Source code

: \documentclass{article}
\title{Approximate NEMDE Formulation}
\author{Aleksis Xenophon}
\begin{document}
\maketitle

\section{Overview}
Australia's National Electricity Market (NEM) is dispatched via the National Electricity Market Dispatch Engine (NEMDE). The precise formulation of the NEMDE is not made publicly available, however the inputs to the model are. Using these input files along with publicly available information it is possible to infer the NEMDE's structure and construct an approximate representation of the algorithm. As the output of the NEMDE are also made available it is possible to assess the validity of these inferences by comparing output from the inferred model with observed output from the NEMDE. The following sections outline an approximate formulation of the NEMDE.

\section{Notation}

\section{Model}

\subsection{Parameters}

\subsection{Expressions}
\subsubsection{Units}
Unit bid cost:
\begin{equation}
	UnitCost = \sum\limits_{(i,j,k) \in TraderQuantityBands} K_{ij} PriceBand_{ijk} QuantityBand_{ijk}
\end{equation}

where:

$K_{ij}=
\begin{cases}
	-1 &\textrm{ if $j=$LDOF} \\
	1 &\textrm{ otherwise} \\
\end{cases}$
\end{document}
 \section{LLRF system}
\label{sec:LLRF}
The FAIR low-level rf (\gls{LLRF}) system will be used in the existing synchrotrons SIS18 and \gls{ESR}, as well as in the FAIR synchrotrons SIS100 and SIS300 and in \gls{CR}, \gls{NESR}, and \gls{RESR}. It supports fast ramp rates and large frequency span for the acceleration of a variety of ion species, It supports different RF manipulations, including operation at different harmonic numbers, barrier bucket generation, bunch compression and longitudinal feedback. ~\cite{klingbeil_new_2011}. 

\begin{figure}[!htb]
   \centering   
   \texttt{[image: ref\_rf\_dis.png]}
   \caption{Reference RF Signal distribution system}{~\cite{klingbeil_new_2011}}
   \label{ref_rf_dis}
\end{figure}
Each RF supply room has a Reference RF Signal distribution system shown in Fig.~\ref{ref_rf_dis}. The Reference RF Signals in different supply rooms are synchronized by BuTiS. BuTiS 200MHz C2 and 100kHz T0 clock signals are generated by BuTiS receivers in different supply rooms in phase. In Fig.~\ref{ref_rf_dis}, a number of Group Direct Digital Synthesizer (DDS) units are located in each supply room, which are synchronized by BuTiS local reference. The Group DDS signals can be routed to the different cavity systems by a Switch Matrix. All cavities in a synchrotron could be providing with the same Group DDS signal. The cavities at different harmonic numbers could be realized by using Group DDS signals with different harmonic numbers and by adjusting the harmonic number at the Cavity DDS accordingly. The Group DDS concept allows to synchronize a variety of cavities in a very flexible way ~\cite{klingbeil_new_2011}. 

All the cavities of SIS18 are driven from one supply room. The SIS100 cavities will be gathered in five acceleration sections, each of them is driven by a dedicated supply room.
__________________________________________________
> **Work request**
Please go through the data above and copy each line containing the word "NEMDE".

> **Finished exercise**
\title{Approximate NEMDE Formulation}
Australia's National Electricity Market (NEM) is dispatched via the National Electricity Market Dispatch Engine (NEMDE). The precise formulation of the NEMDE is not made publicly available, however the inputs to the model are. Using these input files along with publicly available information it is possible to infer the NEMDE's structure and construct an approximate representation of the algorithm. As the output of the NEMDE are also made available it is possible to assess the validity of these inferences by comparing output from the inferred model with observed output from the NEMDE. The following sections outline an approximate formulation of the NEMDE.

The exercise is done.